EditVerse

This repository contains the instruction-based video editing evaluation code for EditVerseBench in the paper "EditVerse: A Unified Framework for Editing and Generation via In-Context Learning".

Xuan Ju¹², Tianyu Wang¹, Yuqian Zhou¹, He Zhang¹, Qing Liu¹, Nanxuan Zhao¹, Zhifei Zhang¹, Yijun Li¹, Yuanhao Cai³, Shaoteng Liu¹, Daniil Pakhomov¹, Zhe Lin¹, Soo Ye Kim^1*, Qiang Xu^2*
¹Adobe Research ²The Chinese University of Hong Kong ³Johns Hopkins University ^*Corresponding Author

🌐 Project Page | 📜 Arxiv | 🤗 Benchmark | 📹 Slides | 👀 Comparison

Setup Environment

(Optional) Create a Conda environment

conda create -n EditVerse python=3.10
conda activate EditVerse

Install Pytorch

(You may adjust the version or CUDA support depending on your hardware)

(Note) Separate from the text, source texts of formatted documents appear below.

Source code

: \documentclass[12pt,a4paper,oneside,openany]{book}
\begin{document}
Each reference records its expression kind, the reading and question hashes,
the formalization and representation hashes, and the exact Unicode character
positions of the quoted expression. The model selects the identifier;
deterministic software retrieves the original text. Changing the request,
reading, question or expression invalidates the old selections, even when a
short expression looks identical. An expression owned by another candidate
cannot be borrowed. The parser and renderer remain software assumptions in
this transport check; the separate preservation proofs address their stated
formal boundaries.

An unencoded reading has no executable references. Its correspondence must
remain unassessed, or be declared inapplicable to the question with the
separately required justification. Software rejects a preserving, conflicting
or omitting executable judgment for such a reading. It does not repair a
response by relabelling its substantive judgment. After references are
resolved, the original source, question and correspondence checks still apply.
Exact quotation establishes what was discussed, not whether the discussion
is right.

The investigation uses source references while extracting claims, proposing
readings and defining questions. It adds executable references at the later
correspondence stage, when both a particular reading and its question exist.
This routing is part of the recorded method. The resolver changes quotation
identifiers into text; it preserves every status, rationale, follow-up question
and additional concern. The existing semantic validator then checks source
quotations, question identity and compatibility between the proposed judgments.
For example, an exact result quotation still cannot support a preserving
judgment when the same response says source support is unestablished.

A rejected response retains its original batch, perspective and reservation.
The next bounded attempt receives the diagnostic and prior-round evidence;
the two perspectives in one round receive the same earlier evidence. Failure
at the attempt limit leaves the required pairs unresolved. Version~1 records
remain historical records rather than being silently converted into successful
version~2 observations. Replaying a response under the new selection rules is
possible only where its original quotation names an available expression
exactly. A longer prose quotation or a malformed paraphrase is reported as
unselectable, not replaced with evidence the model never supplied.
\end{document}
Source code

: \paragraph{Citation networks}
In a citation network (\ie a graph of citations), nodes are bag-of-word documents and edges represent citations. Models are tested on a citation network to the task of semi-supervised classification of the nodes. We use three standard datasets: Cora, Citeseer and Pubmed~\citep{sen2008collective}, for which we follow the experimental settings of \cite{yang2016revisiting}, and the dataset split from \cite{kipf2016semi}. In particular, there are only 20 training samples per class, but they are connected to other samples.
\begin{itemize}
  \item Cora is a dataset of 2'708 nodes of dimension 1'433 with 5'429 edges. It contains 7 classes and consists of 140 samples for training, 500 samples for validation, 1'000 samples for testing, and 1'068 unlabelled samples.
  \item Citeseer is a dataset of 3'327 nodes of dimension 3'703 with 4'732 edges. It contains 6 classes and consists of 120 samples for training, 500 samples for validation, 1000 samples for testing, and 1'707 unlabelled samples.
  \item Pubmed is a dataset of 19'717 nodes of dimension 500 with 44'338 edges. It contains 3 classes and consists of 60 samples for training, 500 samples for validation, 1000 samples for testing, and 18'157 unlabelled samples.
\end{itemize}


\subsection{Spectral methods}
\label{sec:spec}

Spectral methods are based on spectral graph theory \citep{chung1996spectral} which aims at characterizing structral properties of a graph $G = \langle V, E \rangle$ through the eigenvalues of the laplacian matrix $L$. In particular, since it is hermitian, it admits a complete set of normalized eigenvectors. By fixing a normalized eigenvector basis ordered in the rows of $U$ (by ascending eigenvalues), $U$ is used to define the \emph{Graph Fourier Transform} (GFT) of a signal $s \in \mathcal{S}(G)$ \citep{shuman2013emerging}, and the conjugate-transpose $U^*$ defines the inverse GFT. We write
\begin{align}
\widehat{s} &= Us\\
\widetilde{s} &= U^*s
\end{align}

pip install torch==2.5.1 torchvision==0.20.1 torchaudio==2.5.1 --index-url https://download.pytorch.org/whl/cu124

Install required packages

pip install -r requirements.txt

Download Benchmark & Results

Download benchmark dataset

git lfs install
git clone https://huggingface.co/datasets/sooyek/EditVerseBench

Download the videos

The source videos cannot be directly distributed due to licensing restrictions. Instead, you can download them using the provided script with the Pixabay API. (The network connection may occasionally fail, so you might need to run the script multiple times.)

⚠️ Note: Please remember to revise the API key to your own key in download_source_video.py. You can find the API key here (marked in Parameters-key(required) on the website). The API is free, but you need to sign up for an account to get the API key.

cd EditVerseBench
python download_source_video.py

The benchmark file structure should be like:

EditVerseBench/
  ├── test.json
  ├── depths/
  │   ├── xx.mp4
  ├── edited_first_frame/
  │   ├── xx.mp4
  ├── images/
  │   ├── xx.mp4
  ├── inpaint_video_and_masks/
  │   ├── xx.mp4
  ├── poses/
  │   ├── xx.mp4
  ├── sketchs/
  │   ├── xx.mp4
  ├── videos/
  │   ├── xx.mp4

Unpack comparison results

cd EditVerseBench
tar -zxvf EditVerse_Comparison_Results.tar.gz
rm EditVerse_Comparison_Results.tar.gz

Evaluation

Command

python eval.py --metrics [metrics] \
--test_json_path EditVerseBench/EditVerseBench/test.json \
--generate_results_dir [results_dir] \
--output_csv [output_csv] \
--gpt_api_key [your_api_key]

Arguments

metrics: Use all to evaluate all metrics.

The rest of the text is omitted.